In contrast to the Centaur is the Minotaur.  This was a man’s body with a bull’s head and mythically lived in a labyrinth or underground maze.  It was a destroyer of humans, not a teacher.  Many of the Egyptian hieroglyphs of their gods were with human bodies and animal heads, like Anubis, the jackal headed god, Horus, the hawk headed god, Thoth, the Ibis headed god, and so on.  When you have a “god” with an animal head, it means that “good” is being guided by the power of the animal nature. Sometimes this is necessary to accomplish certain goals in the material world, overcome obstacles, defend the good in life, etc. On the other hand, it can also override the divine with animal desires, which would not be “good.” That is why the picture of good guidance of animal desires is represented by the divine ruling or riding the animal, not the other way around.

So what then does the Minotaur represent to us? Actually, we still use the same image today to communicate the ancient inner truth. When we say, “That guy is being bull-headed.” We are using the ancient image of the Minotaur to describe his inner state of being at that time.  Sometimes, we may need to use our animal senses and power to accomplish our divine ends, but we cannot remain that way perpetually or like the Minotaur we will become destructive, lost in a labyrinth of confusion, underground shut off from the “light” we receive from above.  Similar language can be employed when people are discussed in animal terms, like “Watch out for that guy. He is a snake!” or “weasel”, or “dog”, or even “He’s a bear in the morning!” It is referring to the animal nature that is controlling him or her at that time.  It can be “cocky” or even “foxy”, but pay attention to how often we use animal terms to discuss our human existence and behavior and you will start to get an idea of how important this concept of the Divine-Animal is to us.
The message when you begin to survey the images in the ancient world that combined human and animal body parts is this, whatever is the head is the part that is ruling. The “Animal” was associated with natural “power” within us to live, or the life-force. The “Human” aspect was associated with the “god” in us or the “good” in us.  So the Divine-Animal is another way of referring to the “powerful-good” within us, motivating us.

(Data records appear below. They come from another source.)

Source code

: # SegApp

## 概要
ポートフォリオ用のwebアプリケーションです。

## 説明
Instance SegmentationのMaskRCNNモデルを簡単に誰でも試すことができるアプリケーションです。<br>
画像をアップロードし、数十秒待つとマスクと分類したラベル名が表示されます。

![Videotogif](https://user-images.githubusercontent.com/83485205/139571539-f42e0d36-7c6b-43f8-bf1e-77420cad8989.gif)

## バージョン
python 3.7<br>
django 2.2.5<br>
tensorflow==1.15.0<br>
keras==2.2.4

In ancient Northern Europe we have similar mythic beings, but with a twist. They are a fusionas applied to humans, distinct animal parts  yet working together with the divine. The Divine-Animals of the North were called Satyrs, which were half goat and half man, such as Mimir was reported to be in the Danish writings of Saxo Gramaticus.  They have goat legs and a tail from the waist down, then a human torso and arms, yet with a human head mingled with goat horns and ears.  In Thidrick’s Saga Mimir was understood to be a magical smith and teacher (See “Weland the Smith,” H.R. Ellis Davidson).  Notice the blend of natural and supernatural powers.  Mimir, from which we get the English word “memory,” represents the highest blend of the divine and animal.  The Heimskringla Mimir’s head is cut off by the Vanir and sent back to Odin with the god Hoenir (whose name means “thought”). Odin is said to restore Mimir’s head to life by magical herbs and consults it from time to time for its wisdom.  Mythically speaking this means that “memory” (Mimir) comes with good “thought”  (Hoenir) to “wisdom” (Odin) who can restore “memory” to life as “wisdom” learns what “memory” has to say.  However, the point is here that this isn’t just any kind of “memory,” but the memory of Mimir is those experiences of living a blended Divine-Animal life.

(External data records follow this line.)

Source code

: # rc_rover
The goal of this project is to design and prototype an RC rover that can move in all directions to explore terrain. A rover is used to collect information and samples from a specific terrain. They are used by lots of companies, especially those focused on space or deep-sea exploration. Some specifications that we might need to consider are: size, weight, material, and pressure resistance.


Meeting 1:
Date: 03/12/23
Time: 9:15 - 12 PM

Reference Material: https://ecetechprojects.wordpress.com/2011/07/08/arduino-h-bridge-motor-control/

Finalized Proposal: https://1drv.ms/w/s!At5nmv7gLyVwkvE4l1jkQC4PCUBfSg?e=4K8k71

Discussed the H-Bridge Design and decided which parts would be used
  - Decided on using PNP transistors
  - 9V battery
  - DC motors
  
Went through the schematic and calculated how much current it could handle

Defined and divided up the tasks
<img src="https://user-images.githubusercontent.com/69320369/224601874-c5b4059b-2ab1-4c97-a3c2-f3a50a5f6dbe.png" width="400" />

There were also werewolves, such as Fenris.  Fenris is the son of Loki his father and Angrabotha his mother (Her name means “Boding-of-anger”).  The word “were” in “were-wolf” literally means “man” in Old English, as in the word “weregild” meaning “man-gold.”  So “were-wolf” translated literally means “man-wolf.”  Many stories are spun from this image as you know, but the roots are traced back to the berserker.  These were Northern warriors who would often cover their head and bodies in wolf skins or bear skins when they went into battle, called “Ulfhednar” (Wolf-clad-men) in its earliest use in the 9th century poem Haroldskvaedi.  The word “berserk” is un-translated because there is no foreign similarity to its wild untamed display of animal power.  This was a state of mind taught by Odin himself to warriors going into battle. It would summon all of their animal power and reportedly make him (and them) invincible and indomitable.  Notice however, when it comes to Fenris, the werewolf son of Loki, then another symbolic truth emerges.  Fenris is said to be the consumer and destroyer of Odin when it breaks free of its magical bonds in the last battle between the gods and forces of Hel, Muspelsheim, and Jotunheim.  (We will discuss later what each of these worlds represent in relation to the nine worlds.) Therefore, wild animal power will consume and destroy wisdom to those who lose control of it.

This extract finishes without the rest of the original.